[Dataset records]
*****

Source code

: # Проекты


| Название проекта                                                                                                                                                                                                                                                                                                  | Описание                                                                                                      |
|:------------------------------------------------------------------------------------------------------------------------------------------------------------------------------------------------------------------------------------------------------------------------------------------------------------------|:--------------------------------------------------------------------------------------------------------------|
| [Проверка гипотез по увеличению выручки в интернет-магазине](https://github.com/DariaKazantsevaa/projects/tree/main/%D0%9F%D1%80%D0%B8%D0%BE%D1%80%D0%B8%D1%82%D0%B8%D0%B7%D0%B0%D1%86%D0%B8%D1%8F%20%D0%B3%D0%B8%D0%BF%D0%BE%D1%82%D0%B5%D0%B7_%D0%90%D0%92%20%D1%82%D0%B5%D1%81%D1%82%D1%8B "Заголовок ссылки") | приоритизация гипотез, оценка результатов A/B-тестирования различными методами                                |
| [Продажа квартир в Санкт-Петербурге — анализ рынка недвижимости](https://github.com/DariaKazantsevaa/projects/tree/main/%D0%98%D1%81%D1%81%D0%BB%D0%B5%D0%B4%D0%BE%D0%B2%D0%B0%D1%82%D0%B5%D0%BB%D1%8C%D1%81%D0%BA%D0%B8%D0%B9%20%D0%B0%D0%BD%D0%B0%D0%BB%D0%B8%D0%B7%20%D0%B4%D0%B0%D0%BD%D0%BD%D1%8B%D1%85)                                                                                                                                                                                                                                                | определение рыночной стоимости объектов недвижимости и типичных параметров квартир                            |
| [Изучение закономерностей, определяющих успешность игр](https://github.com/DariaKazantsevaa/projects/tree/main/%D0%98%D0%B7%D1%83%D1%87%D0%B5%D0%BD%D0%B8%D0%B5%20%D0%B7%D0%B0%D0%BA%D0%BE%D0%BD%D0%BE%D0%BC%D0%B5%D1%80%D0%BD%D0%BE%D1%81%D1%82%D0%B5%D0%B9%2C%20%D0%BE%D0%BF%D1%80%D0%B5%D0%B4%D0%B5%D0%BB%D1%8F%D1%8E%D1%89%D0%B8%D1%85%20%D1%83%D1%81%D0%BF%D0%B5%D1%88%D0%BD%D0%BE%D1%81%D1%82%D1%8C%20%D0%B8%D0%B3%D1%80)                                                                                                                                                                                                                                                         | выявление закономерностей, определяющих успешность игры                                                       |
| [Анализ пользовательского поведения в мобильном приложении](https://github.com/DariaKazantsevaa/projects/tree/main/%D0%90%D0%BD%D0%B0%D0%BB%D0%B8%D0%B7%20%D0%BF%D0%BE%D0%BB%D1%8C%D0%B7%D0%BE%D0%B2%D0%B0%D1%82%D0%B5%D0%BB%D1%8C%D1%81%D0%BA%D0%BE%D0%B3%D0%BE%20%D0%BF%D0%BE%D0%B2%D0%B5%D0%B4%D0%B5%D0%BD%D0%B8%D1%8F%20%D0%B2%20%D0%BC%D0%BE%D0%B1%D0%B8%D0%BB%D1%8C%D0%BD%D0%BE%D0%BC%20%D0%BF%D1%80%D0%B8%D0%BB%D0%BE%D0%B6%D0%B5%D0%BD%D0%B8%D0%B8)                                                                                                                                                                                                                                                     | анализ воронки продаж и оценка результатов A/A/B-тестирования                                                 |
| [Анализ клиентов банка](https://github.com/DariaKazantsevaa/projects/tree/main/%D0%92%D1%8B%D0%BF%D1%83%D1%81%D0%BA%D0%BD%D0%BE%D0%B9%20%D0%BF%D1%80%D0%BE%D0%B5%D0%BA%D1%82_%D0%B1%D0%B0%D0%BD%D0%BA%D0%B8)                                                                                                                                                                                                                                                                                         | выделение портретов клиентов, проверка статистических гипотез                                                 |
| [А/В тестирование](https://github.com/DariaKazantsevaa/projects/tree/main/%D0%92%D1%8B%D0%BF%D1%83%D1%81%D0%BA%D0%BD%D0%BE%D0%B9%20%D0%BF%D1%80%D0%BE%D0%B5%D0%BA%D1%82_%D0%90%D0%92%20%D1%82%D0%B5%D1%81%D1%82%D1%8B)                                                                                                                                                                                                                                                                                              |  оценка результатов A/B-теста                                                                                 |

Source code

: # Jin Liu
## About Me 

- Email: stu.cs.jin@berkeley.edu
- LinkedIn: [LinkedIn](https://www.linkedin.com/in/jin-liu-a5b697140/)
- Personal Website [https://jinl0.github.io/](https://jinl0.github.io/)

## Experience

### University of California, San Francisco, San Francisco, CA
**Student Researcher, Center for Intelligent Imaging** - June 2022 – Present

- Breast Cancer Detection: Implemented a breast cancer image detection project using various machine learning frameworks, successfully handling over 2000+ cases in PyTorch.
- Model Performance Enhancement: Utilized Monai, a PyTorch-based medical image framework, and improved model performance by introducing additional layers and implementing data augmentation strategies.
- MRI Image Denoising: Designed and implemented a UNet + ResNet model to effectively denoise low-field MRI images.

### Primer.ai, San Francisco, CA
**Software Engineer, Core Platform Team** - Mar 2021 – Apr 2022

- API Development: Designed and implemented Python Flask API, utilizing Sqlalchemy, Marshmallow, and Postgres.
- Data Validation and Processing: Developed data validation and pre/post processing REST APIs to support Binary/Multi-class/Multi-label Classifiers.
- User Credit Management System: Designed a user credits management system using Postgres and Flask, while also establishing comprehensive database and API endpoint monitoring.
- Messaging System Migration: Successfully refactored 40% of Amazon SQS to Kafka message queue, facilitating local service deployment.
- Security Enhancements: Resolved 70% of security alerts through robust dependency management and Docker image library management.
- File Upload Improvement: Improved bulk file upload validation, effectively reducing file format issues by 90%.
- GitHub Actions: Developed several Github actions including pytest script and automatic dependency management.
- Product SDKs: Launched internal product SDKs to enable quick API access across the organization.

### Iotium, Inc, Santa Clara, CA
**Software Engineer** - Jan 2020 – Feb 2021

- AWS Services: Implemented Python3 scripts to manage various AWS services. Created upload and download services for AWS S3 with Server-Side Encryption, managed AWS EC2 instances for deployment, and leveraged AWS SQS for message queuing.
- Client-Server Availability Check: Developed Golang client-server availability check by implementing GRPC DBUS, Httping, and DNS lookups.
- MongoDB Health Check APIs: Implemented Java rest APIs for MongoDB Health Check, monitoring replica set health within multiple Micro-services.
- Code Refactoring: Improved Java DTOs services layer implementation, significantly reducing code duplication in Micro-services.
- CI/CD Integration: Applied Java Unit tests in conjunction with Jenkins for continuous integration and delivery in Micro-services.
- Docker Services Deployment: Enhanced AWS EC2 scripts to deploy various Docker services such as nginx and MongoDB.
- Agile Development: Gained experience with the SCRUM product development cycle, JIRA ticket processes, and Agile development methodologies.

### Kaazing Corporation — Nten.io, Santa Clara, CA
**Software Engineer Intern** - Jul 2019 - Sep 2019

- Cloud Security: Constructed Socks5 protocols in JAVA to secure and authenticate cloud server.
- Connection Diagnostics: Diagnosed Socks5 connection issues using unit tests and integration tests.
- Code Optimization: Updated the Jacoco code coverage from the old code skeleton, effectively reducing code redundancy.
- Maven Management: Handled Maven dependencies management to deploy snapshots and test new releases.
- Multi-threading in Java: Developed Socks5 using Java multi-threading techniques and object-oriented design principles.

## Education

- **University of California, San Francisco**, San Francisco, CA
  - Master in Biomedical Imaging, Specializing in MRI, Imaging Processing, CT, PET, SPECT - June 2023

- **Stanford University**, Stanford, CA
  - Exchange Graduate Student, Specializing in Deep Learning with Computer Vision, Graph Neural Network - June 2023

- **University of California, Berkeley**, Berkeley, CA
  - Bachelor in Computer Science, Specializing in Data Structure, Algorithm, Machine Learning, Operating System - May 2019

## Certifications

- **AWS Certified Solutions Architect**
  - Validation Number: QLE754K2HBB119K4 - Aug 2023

*****

The answer should hold the lines from the one containing "- Multi-threading in" through the end of the entries above, set down exactly, with both ends included.

Task result:
- Multi-threading in Java: Developed Socks5 using Java multi-threading techniques and object-oriented design principles.

## Education

- **University of California, San Francisco**, San Francisco, CA
  - Master in Biomedical Imaging, Specializing in MRI, Imaging Processing, CT, PET, SPECT - June 2023

- **Stanford University**, Stanford, CA
  - Exchange Graduate Student, Specializing in Deep Learning with Computer Vision, Graph Neural Network - June 2023

- **University of California, Berkeley**, Berkeley, CA
  - Bachelor in Computer Science, Specializing in Data Structure, Algorithm, Machine Learning, Operating System - May 2019

## Certifications

- **AWS Certified Solutions Architect**
  - Validation Number: QLE754K2HBB119K4 - Aug 2023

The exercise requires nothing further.